Stored records
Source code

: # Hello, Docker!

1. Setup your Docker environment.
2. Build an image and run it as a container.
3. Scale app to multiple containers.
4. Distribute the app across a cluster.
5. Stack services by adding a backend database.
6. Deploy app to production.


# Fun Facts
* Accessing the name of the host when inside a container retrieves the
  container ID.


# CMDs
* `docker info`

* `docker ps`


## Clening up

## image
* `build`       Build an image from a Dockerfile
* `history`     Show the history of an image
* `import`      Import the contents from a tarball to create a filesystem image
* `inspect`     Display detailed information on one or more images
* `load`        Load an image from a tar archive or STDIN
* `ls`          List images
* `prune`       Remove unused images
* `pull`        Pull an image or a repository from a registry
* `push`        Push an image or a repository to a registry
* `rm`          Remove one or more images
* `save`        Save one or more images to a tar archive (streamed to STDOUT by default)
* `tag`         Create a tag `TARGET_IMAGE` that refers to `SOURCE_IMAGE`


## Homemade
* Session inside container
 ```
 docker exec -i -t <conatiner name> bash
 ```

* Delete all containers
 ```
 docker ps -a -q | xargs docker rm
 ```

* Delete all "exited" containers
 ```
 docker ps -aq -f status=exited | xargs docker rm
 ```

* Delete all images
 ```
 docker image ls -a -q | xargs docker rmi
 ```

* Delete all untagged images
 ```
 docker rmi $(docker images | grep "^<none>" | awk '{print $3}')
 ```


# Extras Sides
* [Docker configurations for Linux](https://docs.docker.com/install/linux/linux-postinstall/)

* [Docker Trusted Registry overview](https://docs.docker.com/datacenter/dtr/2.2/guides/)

* _What the task asks_:
Please transcribe each of the entries, exactly as written.

* _Solution_:
Source code

: # Hello, Docker!

1. Setup your Docker environment.
2. Build an image and run it as a container.
3. Scale app to multiple containers.
4. Distribute the app across a cluster.
5. Stack services by adding a backend database.
6. Deploy app to production.


# Fun Facts
* Accessing the name of the host when inside a container retrieves the
  container ID.


# CMDs
* `docker info`

* `docker ps`


## Clening up

## image
* `build`       Build an image from a Dockerfile
* `history`     Show the history of an image
* `import`      Import the contents from a tarball to create a filesystem image
* `inspect`     Display detailed information on one or more images
* `load`        Load an image from a tar archive or STDIN
* `ls`          List images
* `prune`       Remove unused images
* `pull`        Pull an image or a repository from a registry
* `push`        Push an image or a repository to a registry
* `rm`          Remove one or more images
* `save`        Save one or more images to a tar archive (streamed to STDOUT by default)
* `tag`         Create a tag `TARGET_IMAGE` that refers to `SOURCE_IMAGE`


## Homemade
* Session inside container
 ```
 docker exec -i -t <conatiner name> bash
 ```

* Delete all containers
 ```
 docker ps -a -q | xargs docker rm
 ```

* Delete all "exited" containers
 ```
 docker ps -aq -f status=exited | xargs docker rm
 ```

* Delete all images
 ```
 docker image ls -a -q | xargs docker rmi
 ```

* Delete all untagged images
 ```
 docker rmi $(docker images | grep "^<none>" | awk '{print $3}')
 ```


# Extras Sides
* [Docker configurations for Linux](https://docs.docker.com/install/linux/linux-postinstall/)

* [Docker Trusted Registry overview](https://docs.docker.com/datacenter/dtr/2.2/guides/)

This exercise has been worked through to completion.